Studio album by Maylene and the Sons of Disaster
- Released: March 20, 2007
- Genre: Groove metal; Southern rock;
- Length: 40:31
- Label: Ferret
- Producer: Jason Elgin

Maylene and the Sons of Disaster chronology
| The Day Hell Broke Loose at Sicard Hollow (2007) | II (2007) | III (2009) |

Singles from II
- "Dry the River" Released: June 14, 2007; "The Day Hell Broke Loose at Sicard Hollow" Released: October 23, 2008; "Darkest of Kin" Released: November 20, 2008; "Raised by the Tide" Released: April 25, 2009;

= II (Maylene and the Sons of Disaster album) =

II is the second studio album by Maylene and the Sons of Disaster. It was released on March 20, 2007, on Ferret Records.

The album sold about 6,000 copies in the United States in its first week, earning them their first placement in the Billboard 200 at #156.

A music video was produced for "Dry the River" and found substantial airplay on MTV2's Headbangers Ball.
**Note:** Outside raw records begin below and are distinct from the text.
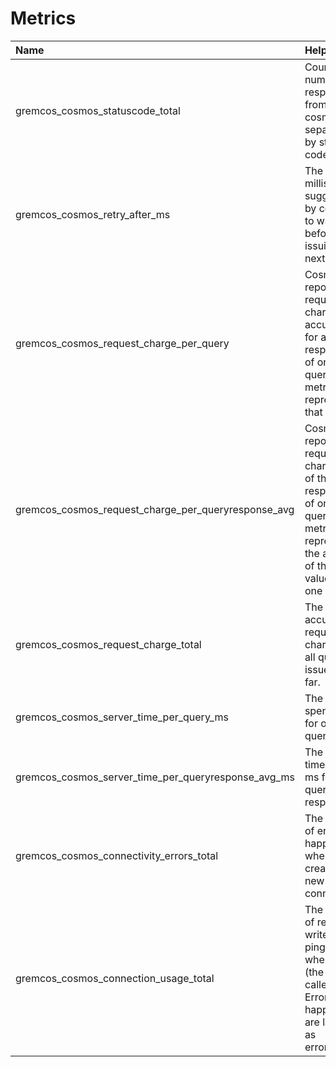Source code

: # Metrics

| Name                                                | Help                                                                                                                                     | Type             |
| :-------------------------------------------------- | :--------------------------------------------------------------------------------------------------------------------------------------- | :--------------- |
| gremcos_cosmos_statuscode_total                     | Counts the number of responses from cosmos separated by status code.                                                                     | Labelled Counter |
| gremcos_cosmos_retry_after_ms                       | The time in milliseconds suggested by cosmos to wait before issuing the next query.                                                      | Histogram        |
| gremcos_cosmos_request_charge_per_query             | Cosmos DB reports a request charge accumulated for all responses of one query. This metric represents that value.                        | Gauge            |
| gremcos_cosmos_request_charge_per_queryresponse_avg | Cosmos DB reports a request charge each of the responses of one query. This metric represents the average of these values for one query. | Gauge            |
| gremcos_cosmos_request_charge_total                 | The accumulated request charge over all queries issued so far.                                                                           | Counter          |
| gremcos_cosmos_server_time_per_query_ms             | The time spent in ms for one query.                                                                                                      | Gauge            |
| gremcos_cosmos_server_time_per_queryresponse_avg_ms | The average time spent in ms for one query per response.                                                                                 | Gauge            |
| gremcos_cosmos_connectivity_errors_total            | The amount of errors happened when creating a new connection.                                                                            | Counter          |
| gremcos_cosmos_connection_usage_total               | The amount of reads, writes and pings that where made (the label is called kind). Errors that happened are labelled as error=true.       | Labelled Counter |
It has the band performing in the shallow end of a creek and the surrounding forest at night. They are eventually subdued by apparent hunters and dragged through the woods, as depicted on the album cover. Contrary to popular belief, Underoath drummer Aaron Gillespie does not appear in the video. The song "Darkest of Kin" also had a music video.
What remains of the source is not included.